> [Instructions to follow] Go through the records below from the first line and print each one exactly, stopping after the line that contains "7. **Predicting the". Do not print pictures or anything past that line.

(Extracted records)
☆ ☆ ☆ ☆ ☆ ☆ ☆

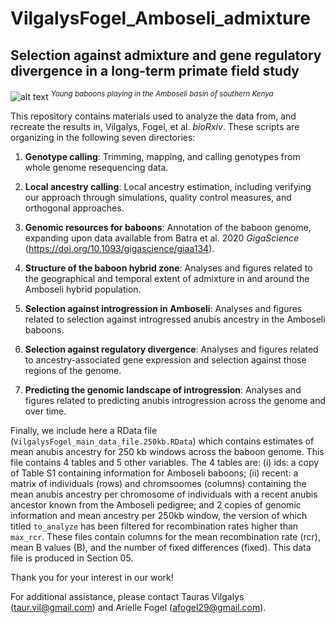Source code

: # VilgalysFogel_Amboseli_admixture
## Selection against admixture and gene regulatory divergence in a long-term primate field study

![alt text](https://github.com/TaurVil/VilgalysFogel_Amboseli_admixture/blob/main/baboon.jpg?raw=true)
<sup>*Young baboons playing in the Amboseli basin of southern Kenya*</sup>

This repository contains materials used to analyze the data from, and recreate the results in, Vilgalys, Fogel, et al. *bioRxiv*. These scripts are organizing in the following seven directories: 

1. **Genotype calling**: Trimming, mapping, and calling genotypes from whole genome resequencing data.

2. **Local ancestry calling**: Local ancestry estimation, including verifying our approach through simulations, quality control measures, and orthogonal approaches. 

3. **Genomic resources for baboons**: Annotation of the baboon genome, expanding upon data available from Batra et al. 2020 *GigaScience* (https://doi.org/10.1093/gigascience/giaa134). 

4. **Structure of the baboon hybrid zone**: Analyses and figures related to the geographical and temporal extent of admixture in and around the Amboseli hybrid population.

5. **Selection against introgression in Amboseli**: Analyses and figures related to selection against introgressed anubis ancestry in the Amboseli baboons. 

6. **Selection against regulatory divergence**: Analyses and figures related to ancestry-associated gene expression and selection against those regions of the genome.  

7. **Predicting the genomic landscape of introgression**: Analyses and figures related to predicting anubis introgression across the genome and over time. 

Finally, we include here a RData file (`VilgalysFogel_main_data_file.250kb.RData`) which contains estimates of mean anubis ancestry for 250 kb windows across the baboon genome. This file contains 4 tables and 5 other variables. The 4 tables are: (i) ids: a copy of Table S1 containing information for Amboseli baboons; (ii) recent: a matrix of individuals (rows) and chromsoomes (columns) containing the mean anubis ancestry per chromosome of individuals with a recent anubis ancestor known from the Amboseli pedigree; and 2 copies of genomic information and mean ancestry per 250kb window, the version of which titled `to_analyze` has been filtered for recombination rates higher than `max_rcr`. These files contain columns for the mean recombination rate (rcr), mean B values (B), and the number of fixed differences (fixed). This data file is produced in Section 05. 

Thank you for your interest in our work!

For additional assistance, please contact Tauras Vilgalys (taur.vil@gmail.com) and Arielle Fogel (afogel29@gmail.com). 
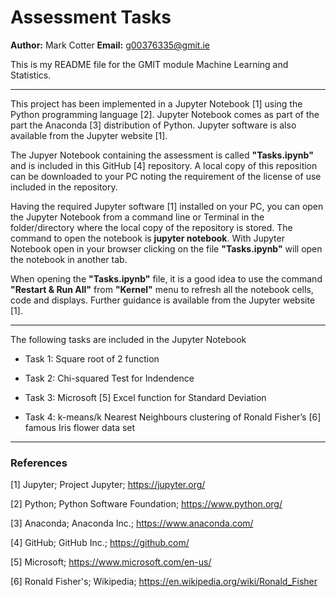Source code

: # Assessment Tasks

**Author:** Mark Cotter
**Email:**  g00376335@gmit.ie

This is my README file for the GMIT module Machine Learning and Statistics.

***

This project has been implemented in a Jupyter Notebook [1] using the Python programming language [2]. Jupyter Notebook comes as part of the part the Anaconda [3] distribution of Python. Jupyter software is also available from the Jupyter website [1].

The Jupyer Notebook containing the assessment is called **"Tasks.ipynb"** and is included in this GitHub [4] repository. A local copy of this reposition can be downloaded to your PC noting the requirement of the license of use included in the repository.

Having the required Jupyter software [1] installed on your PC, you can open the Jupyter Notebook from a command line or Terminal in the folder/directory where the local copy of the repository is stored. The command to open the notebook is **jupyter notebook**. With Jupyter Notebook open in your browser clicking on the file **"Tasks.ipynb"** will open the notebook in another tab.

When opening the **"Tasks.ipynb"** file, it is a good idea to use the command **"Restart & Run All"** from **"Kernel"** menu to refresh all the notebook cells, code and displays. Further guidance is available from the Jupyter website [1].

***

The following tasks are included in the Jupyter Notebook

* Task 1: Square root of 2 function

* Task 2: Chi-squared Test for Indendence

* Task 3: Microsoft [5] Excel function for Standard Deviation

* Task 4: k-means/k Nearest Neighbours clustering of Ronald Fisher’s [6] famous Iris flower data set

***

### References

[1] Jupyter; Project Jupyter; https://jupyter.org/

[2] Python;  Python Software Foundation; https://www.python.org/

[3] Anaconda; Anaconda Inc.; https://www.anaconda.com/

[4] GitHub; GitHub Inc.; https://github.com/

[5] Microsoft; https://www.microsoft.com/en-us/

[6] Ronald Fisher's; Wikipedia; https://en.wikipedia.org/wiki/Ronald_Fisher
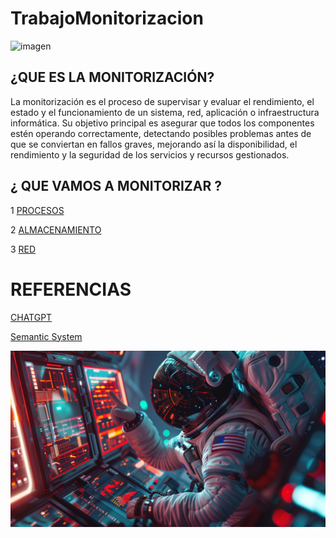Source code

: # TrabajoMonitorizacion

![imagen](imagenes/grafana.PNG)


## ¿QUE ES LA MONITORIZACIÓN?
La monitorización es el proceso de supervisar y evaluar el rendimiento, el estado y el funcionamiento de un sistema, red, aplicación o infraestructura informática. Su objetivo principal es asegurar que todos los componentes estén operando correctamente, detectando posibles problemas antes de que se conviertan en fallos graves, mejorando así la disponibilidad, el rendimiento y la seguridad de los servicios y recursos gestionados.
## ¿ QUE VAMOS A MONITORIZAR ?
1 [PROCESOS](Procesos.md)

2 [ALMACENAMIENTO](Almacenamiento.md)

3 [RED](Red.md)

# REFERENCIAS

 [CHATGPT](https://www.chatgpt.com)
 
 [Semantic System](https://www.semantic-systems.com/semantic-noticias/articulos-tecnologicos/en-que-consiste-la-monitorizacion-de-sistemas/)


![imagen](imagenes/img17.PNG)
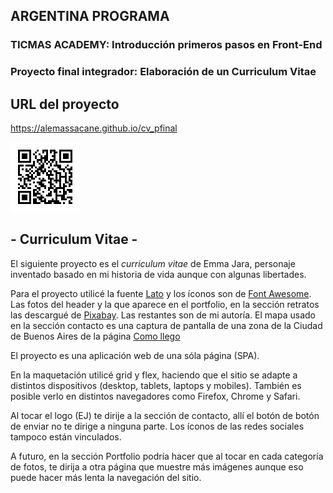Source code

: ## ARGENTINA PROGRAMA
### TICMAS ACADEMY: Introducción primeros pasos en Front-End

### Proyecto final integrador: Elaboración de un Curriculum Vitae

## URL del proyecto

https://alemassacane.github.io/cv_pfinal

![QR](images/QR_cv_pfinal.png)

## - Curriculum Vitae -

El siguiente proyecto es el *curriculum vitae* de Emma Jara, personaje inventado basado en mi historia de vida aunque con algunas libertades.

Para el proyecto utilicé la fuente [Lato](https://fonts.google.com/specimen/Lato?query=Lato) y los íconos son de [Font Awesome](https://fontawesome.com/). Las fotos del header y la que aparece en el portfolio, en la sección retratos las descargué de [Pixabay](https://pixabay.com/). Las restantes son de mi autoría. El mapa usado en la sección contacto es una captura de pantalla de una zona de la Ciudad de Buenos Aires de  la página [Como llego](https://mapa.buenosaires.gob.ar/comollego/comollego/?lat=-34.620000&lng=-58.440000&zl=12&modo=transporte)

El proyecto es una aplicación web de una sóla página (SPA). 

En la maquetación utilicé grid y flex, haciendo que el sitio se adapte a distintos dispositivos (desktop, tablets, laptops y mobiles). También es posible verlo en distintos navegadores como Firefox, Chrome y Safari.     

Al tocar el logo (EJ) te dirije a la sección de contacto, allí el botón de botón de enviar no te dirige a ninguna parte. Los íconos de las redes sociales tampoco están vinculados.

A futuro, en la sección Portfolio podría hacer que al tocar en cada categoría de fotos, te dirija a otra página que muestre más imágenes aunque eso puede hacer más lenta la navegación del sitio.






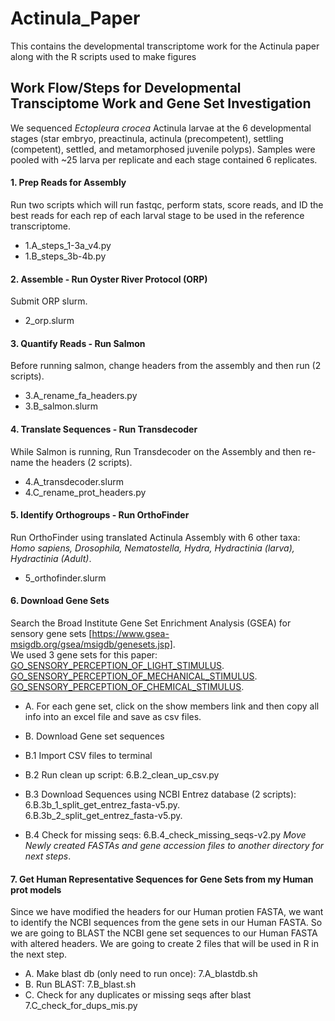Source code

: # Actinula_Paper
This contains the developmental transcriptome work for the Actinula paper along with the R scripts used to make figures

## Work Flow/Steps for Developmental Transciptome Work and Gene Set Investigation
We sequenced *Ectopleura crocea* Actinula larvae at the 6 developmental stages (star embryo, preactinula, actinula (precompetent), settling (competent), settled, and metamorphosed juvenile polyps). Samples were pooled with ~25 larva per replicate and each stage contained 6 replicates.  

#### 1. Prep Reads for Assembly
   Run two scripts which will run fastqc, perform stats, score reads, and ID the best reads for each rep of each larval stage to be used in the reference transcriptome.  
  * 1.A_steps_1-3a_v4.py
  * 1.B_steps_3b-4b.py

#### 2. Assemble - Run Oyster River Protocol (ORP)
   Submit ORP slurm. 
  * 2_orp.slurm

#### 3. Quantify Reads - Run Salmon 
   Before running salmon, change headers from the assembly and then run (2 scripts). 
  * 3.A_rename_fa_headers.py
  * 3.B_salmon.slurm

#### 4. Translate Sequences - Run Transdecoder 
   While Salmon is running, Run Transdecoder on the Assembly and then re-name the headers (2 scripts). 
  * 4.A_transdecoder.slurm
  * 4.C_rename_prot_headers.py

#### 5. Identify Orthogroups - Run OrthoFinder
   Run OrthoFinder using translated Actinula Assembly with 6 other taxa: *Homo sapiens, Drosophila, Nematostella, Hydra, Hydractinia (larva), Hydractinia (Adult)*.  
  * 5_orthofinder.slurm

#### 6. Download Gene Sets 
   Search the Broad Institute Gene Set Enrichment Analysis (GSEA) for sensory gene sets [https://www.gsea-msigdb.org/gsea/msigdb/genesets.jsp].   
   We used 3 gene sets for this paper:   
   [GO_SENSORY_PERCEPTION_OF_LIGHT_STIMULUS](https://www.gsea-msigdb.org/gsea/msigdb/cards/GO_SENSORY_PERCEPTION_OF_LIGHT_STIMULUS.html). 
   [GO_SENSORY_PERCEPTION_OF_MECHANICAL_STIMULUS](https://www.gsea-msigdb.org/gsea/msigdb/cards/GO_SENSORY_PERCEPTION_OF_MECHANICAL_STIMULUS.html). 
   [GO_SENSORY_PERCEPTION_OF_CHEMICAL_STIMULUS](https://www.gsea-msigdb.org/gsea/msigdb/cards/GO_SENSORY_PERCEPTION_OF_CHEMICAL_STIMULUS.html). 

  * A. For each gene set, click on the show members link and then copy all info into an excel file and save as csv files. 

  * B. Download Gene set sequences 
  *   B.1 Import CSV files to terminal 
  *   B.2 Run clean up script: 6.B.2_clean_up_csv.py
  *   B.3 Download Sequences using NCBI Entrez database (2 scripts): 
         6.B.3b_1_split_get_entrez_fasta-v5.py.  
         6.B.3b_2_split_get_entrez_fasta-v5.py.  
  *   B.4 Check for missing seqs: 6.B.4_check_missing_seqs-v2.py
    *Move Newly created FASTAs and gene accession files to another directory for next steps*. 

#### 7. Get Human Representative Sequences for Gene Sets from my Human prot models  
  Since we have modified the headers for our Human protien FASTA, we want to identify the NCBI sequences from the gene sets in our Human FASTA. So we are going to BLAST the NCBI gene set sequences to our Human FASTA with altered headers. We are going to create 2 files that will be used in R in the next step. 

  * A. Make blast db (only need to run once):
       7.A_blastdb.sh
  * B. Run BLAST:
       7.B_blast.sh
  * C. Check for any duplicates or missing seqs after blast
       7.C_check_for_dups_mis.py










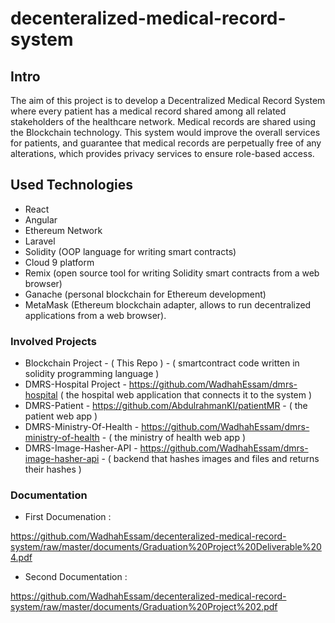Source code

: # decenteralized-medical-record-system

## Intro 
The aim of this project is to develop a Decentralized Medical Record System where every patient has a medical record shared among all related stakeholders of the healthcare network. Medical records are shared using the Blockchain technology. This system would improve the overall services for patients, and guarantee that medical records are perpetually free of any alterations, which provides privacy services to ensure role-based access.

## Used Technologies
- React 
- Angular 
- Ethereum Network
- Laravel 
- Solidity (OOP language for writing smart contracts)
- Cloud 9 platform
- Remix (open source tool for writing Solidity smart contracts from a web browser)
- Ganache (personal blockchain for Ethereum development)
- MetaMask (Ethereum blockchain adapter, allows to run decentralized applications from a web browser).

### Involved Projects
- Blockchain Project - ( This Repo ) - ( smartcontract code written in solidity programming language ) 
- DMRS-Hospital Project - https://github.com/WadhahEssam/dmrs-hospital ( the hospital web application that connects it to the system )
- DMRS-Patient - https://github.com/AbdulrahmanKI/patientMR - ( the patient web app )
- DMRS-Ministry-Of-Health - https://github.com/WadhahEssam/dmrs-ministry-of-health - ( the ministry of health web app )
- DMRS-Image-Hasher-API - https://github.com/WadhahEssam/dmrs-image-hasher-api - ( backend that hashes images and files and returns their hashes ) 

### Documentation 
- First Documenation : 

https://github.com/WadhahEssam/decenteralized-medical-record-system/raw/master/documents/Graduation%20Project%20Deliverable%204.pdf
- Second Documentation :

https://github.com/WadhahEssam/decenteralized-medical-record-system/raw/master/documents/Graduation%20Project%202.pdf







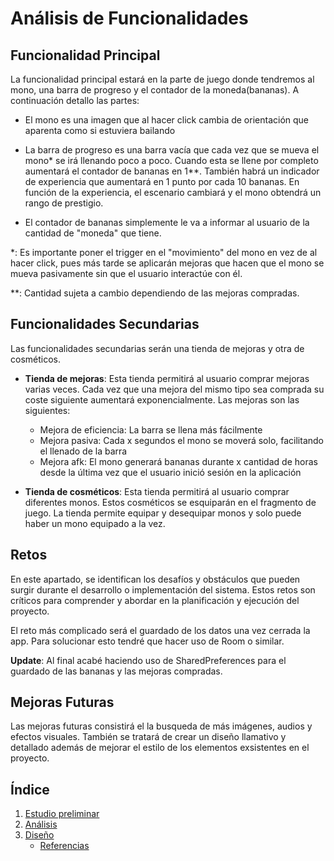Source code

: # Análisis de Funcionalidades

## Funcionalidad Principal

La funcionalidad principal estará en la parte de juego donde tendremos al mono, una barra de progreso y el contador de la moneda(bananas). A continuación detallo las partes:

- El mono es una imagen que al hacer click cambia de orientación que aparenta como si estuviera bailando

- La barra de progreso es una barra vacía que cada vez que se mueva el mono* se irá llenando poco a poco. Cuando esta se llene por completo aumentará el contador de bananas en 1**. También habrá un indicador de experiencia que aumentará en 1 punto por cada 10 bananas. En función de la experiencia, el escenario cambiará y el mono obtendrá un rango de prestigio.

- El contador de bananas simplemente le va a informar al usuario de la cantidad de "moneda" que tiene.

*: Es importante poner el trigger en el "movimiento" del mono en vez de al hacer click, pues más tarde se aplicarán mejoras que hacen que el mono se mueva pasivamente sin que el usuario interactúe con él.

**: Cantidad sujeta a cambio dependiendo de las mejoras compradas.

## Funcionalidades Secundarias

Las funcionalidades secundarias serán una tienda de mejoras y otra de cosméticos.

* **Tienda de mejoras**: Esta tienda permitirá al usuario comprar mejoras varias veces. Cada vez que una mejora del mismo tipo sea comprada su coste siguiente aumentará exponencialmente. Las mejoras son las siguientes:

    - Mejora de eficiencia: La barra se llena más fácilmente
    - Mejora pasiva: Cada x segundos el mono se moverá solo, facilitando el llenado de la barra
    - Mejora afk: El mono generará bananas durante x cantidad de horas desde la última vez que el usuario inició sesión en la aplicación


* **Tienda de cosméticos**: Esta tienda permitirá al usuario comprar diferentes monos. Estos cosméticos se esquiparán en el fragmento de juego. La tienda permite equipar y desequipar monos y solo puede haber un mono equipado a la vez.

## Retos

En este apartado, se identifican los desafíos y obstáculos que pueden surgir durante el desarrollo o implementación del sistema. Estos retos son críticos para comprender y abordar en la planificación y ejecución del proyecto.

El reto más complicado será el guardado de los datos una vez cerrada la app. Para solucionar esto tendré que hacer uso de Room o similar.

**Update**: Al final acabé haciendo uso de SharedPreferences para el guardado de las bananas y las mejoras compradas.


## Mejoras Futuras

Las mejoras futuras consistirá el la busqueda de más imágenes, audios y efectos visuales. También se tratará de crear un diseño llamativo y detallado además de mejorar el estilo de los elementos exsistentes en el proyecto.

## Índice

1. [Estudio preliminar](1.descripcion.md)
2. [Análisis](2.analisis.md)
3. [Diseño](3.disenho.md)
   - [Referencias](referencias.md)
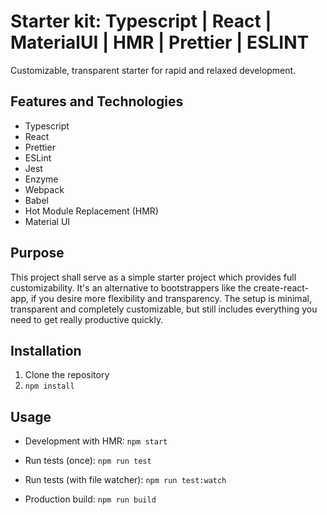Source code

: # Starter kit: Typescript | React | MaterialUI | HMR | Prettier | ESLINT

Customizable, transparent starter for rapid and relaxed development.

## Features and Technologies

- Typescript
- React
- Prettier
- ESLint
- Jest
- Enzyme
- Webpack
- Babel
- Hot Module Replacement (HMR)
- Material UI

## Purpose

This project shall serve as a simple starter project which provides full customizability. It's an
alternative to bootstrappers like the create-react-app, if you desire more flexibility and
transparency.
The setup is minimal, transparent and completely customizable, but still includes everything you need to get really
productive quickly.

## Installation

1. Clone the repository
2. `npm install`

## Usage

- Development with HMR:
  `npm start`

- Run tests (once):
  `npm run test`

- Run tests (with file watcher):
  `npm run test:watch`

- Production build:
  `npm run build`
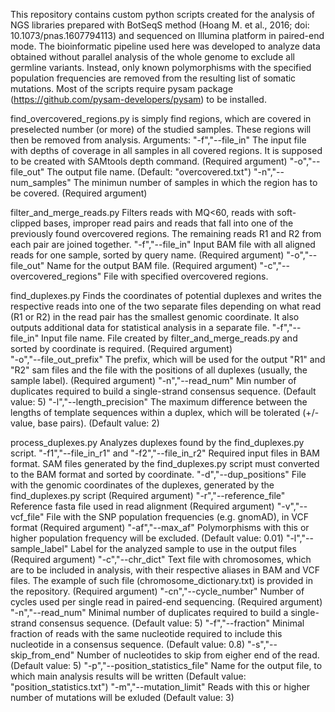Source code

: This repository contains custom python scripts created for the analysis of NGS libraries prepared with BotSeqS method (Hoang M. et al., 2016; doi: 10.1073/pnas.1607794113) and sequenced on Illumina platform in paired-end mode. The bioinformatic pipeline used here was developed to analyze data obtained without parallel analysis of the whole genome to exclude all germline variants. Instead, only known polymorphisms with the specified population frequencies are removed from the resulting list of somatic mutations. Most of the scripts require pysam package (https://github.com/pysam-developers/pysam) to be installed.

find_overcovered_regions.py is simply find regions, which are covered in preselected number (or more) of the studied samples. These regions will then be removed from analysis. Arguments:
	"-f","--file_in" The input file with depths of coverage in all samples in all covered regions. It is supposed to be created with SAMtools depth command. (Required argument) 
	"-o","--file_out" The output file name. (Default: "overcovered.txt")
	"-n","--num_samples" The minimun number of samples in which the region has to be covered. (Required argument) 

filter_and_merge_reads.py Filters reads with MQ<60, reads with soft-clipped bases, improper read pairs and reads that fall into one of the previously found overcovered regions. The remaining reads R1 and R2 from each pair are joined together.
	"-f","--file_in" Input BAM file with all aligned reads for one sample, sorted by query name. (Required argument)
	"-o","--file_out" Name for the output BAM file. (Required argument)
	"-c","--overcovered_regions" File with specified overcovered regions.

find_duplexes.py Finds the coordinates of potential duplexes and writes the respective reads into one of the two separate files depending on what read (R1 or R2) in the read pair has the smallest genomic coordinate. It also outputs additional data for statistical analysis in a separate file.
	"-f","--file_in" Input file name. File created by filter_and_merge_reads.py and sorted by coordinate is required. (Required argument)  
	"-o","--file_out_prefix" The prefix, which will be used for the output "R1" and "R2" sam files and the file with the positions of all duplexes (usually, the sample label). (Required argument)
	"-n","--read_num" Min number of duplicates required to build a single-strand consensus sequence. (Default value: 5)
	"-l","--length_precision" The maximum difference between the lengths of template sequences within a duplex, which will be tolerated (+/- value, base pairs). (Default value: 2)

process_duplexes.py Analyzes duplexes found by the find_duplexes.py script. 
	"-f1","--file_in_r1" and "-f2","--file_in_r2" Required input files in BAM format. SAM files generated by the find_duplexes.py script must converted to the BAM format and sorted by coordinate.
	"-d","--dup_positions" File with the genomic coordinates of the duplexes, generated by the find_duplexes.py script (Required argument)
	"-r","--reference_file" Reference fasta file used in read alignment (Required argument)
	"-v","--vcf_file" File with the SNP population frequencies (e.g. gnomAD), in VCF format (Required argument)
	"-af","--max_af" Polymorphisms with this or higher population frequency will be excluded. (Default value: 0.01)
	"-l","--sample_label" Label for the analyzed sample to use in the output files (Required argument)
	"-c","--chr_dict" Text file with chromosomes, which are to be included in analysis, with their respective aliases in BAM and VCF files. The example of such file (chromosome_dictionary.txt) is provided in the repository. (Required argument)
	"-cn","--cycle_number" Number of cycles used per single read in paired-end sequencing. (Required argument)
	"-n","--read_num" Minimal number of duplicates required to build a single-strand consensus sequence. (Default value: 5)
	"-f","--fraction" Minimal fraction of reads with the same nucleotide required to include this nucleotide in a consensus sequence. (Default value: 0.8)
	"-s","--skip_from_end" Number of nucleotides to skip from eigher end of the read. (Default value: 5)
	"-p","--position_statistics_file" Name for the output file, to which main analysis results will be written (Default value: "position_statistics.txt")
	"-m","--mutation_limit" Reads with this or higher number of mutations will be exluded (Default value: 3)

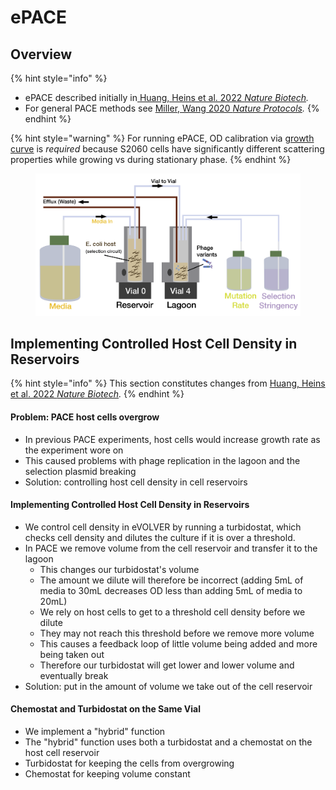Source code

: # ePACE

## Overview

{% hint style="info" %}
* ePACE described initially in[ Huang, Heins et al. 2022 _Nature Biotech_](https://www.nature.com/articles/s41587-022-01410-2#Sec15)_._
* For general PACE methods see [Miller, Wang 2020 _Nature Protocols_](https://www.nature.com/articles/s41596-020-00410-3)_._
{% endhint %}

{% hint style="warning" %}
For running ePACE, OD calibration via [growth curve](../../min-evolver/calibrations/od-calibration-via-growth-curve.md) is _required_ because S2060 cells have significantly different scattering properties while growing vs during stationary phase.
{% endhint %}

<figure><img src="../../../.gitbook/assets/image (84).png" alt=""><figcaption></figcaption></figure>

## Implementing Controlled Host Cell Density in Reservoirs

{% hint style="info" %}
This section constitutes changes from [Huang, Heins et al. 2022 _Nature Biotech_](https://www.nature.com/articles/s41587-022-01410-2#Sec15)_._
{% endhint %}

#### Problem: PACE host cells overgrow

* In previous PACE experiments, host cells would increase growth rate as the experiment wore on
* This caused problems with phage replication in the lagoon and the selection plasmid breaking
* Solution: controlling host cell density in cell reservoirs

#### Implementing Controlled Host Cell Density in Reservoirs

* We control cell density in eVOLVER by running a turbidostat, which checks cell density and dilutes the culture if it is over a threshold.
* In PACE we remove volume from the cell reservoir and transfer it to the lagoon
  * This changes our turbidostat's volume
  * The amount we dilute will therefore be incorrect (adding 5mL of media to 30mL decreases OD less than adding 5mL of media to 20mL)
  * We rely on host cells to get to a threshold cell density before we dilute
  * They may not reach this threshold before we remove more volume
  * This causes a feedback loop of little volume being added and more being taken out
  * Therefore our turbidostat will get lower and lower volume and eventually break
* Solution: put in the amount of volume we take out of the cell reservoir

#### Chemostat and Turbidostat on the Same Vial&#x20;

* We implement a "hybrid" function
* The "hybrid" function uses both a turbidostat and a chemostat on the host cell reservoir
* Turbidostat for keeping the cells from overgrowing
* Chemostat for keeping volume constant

☆ ☆ ☆ ☆ ☆ ☆ ☆

> [Output]
Source code

: # VilgalysFogel_Amboseli_admixture
## Selection against admixture and gene regulatory divergence in a long-term primate field study

![alt text](https://github.com/TaurVil/VilgalysFogel_Amboseli_admixture/blob/main/baboon.jpg?raw=true)
<sup>*Young baboons playing in the Amboseli basin of southern Kenya*</sup>

This repository contains materials used to analyze the data from, and recreate the results in, Vilgalys, Fogel, et al. *bioRxiv*. These scripts are organizing in the following seven directories: 

1. **Genotype calling**: Trimming, mapping, and calling genotypes from whole genome resequencing data.

2. **Local ancestry calling**: Local ancestry estimation, including verifying our approach through simulations, quality control measures, and orthogonal approaches. 

3. **Genomic resources for baboons**: Annotation of the baboon genome, expanding upon data available from Batra et al. 2020 *GigaScience* (https://doi.org/10.1093/gigascience/giaa134). 

4. **Structure of the baboon hybrid zone**: Analyses and figures related to the geographical and temporal extent of admixture in and around the Amboseli hybrid population.

5. **Selection against introgression in Amboseli**: Analyses and figures related to selection against introgressed anubis ancestry in the Amboseli baboons. 

6. **Selection against regulatory divergence**: Analyses and figures related to ancestry-associated gene expression and selection against those regions of the genome.  

7. **Predicting the genomic landscape of introgression**: Analyses and figures related to predicting anubis introgression across the genome and over time. 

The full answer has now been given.